Every line of the entries below that carries the string "excerpt" should be copied.

INFORMATION

= = = = =

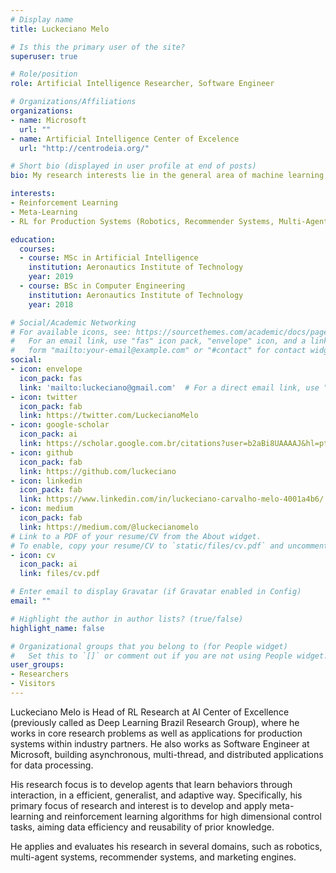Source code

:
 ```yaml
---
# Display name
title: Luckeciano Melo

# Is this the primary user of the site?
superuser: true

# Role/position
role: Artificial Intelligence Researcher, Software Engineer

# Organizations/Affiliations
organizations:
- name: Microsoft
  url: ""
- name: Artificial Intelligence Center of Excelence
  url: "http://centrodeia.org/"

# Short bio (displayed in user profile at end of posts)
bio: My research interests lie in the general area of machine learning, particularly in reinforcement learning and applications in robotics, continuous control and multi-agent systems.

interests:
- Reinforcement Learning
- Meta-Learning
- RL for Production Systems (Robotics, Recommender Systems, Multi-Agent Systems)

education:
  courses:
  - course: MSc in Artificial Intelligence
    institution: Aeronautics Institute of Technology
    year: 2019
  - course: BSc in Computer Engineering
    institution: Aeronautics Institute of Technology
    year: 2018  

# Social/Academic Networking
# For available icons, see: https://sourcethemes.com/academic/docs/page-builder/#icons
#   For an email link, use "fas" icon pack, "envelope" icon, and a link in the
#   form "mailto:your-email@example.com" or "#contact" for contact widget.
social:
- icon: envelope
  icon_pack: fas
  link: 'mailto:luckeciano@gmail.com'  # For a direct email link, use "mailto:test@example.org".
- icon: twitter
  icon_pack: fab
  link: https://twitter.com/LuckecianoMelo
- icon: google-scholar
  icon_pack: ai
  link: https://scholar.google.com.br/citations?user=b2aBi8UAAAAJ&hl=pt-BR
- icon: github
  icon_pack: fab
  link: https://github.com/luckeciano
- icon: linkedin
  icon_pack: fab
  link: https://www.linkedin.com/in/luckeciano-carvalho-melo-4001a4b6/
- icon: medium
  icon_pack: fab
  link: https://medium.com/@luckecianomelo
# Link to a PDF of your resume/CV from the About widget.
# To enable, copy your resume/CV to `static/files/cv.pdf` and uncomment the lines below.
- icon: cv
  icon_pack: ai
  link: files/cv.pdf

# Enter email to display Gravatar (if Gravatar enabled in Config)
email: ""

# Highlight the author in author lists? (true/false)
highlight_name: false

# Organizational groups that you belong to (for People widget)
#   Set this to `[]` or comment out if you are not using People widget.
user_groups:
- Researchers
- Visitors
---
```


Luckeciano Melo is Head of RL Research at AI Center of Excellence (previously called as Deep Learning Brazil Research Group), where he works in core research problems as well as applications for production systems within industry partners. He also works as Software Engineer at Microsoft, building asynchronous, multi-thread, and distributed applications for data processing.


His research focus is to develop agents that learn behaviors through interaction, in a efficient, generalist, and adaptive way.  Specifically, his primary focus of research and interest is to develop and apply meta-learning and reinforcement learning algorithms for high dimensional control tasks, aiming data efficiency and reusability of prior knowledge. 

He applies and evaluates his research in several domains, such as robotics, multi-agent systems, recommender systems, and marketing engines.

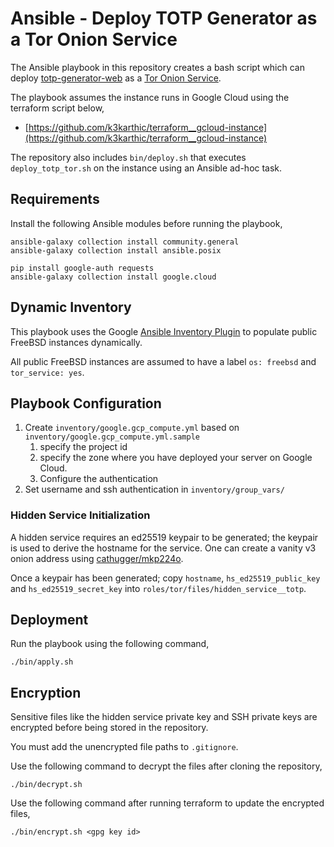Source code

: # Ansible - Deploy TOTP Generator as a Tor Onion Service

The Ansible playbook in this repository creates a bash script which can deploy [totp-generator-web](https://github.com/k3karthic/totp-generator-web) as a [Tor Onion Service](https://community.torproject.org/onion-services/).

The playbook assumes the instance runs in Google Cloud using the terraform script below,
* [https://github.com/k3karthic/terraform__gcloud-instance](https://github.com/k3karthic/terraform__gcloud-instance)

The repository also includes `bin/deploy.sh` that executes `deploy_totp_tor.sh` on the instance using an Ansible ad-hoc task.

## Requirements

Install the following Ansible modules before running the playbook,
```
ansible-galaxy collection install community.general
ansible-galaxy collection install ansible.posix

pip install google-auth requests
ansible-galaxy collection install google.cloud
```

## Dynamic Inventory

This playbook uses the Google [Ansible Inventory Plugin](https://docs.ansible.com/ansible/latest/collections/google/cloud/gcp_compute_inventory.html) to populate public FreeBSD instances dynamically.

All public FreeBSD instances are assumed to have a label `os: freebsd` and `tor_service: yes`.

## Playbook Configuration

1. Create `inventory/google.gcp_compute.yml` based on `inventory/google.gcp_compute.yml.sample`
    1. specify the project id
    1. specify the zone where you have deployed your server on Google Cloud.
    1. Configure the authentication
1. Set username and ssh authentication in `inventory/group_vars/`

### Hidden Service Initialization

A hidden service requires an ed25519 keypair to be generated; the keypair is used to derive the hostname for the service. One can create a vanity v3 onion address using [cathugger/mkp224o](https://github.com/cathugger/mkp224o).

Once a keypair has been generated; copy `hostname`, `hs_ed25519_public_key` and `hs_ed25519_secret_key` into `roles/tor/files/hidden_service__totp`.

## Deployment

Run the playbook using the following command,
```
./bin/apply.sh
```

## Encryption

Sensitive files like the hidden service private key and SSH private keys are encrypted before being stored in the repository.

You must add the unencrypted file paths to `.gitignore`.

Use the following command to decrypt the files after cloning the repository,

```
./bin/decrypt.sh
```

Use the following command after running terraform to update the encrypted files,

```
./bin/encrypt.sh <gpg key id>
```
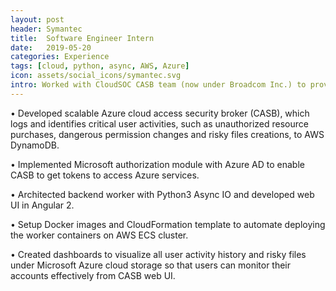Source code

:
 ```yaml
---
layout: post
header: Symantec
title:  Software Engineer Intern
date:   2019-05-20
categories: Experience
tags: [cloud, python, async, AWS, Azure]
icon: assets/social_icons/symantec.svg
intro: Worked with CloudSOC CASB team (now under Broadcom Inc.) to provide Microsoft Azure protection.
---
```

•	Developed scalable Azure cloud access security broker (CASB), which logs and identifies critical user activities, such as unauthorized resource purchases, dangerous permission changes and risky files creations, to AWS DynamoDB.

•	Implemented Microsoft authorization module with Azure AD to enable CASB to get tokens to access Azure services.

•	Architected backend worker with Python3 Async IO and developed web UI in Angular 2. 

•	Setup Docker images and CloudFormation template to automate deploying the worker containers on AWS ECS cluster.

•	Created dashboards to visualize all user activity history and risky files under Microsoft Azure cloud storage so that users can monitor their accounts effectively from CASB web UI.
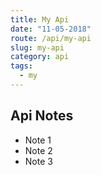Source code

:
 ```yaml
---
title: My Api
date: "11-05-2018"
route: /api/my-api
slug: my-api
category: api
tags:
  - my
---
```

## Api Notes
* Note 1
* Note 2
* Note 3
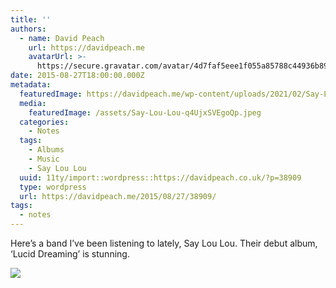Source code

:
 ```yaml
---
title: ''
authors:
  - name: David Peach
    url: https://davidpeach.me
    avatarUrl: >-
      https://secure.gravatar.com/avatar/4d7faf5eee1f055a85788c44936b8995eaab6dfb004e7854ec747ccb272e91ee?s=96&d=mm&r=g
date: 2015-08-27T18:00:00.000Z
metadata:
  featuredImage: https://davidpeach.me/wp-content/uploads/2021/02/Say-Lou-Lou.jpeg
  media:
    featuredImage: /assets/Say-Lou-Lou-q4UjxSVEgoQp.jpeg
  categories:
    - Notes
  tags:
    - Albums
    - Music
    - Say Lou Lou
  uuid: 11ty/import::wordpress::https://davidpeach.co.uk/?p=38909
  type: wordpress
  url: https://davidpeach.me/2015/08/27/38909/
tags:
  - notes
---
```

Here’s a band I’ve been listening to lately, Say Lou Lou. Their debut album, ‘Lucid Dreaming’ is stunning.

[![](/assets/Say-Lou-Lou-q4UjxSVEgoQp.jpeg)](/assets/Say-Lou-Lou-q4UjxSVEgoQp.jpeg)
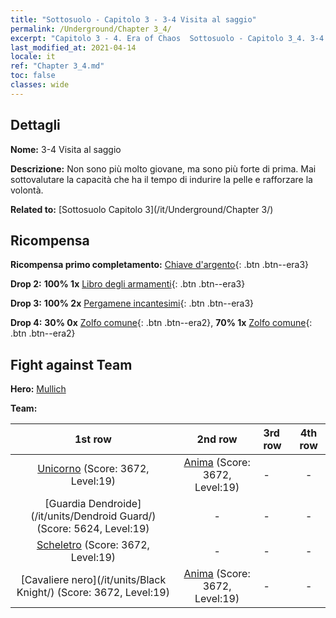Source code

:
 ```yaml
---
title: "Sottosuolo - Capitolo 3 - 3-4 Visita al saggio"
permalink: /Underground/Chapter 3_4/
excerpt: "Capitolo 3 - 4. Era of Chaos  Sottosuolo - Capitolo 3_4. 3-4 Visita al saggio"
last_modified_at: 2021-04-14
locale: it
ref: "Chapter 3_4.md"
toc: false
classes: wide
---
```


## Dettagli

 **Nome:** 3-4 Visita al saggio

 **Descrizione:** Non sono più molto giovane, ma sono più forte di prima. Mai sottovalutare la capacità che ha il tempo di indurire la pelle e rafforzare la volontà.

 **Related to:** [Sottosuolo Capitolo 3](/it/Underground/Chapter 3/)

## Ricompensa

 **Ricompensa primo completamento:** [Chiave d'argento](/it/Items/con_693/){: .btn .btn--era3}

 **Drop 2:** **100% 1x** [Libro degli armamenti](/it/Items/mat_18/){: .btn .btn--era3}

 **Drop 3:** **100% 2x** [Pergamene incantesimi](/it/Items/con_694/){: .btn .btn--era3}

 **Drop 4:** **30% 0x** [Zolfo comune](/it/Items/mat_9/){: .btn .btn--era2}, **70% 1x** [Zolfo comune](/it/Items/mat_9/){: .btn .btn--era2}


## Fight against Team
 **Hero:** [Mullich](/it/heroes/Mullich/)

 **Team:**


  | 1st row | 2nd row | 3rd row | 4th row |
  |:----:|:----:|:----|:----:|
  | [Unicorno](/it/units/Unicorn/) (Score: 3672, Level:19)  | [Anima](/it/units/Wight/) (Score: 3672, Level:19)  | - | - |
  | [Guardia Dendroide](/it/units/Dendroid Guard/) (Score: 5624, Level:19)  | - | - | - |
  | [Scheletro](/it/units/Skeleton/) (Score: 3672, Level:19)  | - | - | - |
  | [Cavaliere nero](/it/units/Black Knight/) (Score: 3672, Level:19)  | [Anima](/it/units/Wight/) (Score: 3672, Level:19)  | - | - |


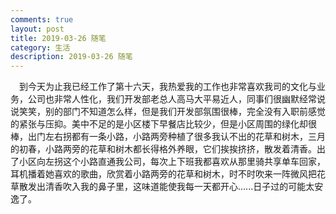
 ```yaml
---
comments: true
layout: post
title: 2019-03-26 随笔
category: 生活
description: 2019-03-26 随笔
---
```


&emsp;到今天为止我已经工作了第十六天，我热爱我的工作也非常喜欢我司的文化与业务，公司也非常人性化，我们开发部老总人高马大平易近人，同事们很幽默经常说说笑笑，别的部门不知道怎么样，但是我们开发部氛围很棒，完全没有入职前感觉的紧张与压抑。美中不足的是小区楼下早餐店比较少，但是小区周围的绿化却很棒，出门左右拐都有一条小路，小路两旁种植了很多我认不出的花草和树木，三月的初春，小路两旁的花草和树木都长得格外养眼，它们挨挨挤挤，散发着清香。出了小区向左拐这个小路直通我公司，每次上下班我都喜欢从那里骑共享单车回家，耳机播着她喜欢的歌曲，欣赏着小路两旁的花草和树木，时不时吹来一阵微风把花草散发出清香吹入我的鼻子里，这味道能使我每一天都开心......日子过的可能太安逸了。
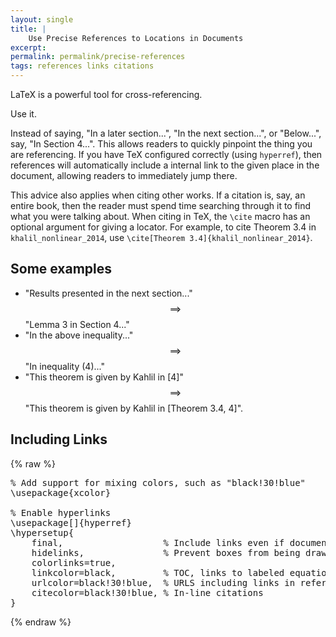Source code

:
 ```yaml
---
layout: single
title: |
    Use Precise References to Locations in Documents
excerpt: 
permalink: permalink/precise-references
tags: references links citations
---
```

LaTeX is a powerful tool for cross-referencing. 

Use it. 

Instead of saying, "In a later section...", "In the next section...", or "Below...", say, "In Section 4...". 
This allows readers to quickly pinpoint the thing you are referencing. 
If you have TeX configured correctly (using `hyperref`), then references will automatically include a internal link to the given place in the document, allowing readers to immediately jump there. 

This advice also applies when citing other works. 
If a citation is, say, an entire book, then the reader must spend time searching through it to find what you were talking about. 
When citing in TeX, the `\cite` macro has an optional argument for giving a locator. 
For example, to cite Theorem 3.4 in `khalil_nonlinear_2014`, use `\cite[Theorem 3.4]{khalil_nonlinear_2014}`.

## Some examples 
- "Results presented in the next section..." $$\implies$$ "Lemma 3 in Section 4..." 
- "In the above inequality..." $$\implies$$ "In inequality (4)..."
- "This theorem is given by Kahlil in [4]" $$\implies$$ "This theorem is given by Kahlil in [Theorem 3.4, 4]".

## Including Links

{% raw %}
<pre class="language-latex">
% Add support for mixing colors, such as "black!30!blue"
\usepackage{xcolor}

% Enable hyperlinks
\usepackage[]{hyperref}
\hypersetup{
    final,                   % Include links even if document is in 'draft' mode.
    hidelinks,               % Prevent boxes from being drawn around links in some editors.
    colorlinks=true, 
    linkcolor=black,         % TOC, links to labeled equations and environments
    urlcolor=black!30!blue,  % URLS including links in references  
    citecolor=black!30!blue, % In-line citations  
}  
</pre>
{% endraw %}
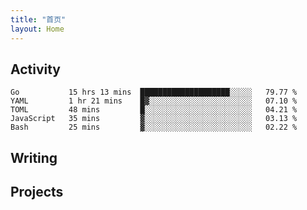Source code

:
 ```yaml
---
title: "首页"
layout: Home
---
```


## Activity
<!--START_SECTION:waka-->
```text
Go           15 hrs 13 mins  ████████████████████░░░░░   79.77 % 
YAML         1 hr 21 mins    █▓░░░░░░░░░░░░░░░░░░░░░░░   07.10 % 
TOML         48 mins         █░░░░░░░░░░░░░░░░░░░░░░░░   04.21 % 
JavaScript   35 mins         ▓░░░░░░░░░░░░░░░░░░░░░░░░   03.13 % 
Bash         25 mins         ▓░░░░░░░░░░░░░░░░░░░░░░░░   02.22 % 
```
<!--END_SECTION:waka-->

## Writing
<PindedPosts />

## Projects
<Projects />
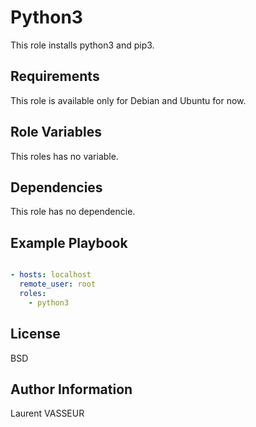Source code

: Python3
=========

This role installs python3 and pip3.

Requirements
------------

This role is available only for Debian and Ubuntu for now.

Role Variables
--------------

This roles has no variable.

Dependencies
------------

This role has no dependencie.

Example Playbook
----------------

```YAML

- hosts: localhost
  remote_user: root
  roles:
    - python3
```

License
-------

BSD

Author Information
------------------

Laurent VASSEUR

= = = = =

EXERCISE OUTPUT
excerpt: "Capitolo 3 - 4. Era of Chaos  Sottosuolo - Capitolo 3_4. 3-4 Visita al saggio"
excerpt: 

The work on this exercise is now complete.